> [ACTIVITY]: "If one were" appears in one line of the records below. Output that line and each one after it, exactly, through the last line.

> [INPUT DATA]:
____
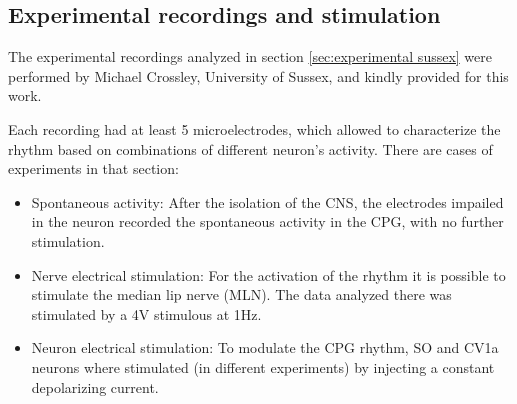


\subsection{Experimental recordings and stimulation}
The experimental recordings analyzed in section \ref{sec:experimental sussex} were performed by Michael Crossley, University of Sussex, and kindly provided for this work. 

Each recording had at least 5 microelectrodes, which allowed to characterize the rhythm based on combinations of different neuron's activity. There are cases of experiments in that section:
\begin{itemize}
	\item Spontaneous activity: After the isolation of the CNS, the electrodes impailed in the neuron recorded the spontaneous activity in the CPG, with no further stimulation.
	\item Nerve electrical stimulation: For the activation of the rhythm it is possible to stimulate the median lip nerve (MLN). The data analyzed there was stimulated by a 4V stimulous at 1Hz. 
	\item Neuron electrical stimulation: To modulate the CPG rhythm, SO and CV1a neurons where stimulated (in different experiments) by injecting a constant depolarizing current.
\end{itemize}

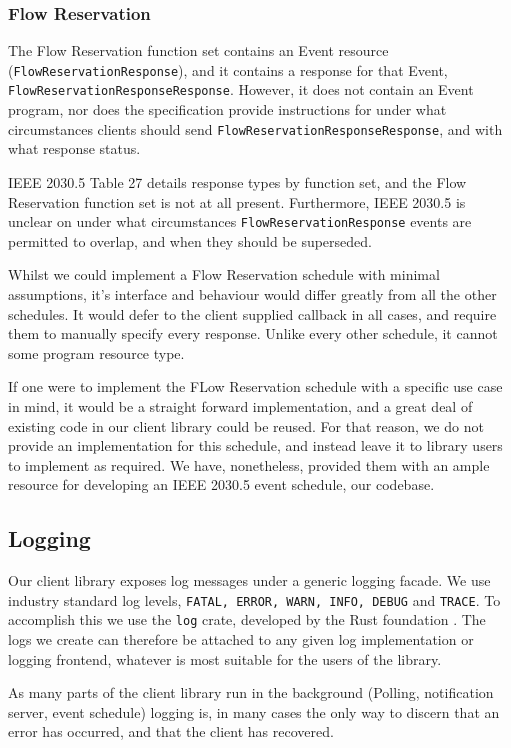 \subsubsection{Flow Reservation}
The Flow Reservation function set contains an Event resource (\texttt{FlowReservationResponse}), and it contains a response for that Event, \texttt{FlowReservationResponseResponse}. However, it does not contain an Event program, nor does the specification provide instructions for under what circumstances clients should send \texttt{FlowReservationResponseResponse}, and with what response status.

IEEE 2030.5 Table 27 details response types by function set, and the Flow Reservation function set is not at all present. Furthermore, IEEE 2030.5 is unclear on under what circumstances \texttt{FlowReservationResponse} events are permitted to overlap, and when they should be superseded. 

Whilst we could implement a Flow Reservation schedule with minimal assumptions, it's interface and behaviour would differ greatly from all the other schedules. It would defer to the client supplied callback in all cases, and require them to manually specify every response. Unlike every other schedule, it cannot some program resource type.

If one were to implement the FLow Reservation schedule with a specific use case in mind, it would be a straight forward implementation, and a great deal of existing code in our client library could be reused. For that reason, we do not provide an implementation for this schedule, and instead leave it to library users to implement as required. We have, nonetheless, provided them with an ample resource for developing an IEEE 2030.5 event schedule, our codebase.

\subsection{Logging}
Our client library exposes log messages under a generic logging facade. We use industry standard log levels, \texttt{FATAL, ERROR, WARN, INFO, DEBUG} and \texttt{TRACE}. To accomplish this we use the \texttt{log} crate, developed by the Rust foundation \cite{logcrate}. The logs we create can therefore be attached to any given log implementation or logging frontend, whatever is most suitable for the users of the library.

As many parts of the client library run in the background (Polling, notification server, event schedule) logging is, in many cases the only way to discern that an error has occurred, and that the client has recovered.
____
> [EXPECTED ANSWER]:
If one were to implement the FLow Reservation schedule with a specific use case in mind, it would be a straight forward implementation, and a great deal of existing code in our client library could be reused. For that reason, we do not provide an implementation for this schedule, and instead leave it to library users to implement as required. We have, nonetheless, provided them with an ample resource for developing an IEEE 2030.5 event schedule, our codebase.

\subsection{Logging}
Our client library exposes log messages under a generic logging facade. We use industry standard log levels, \texttt{FATAL, ERROR, WARN, INFO, DEBUG} and \texttt{TRACE}. To accomplish this we use the \texttt{log} crate, developed by the Rust foundation \cite{logcrate}. The logs we create can therefore be attached to any given log implementation or logging frontend, whatever is most suitable for the users of the library.

As many parts of the client library run in the background (Polling, notification server, event schedule) logging is, in many cases the only way to discern that an error has occurred, and that the client has recovered.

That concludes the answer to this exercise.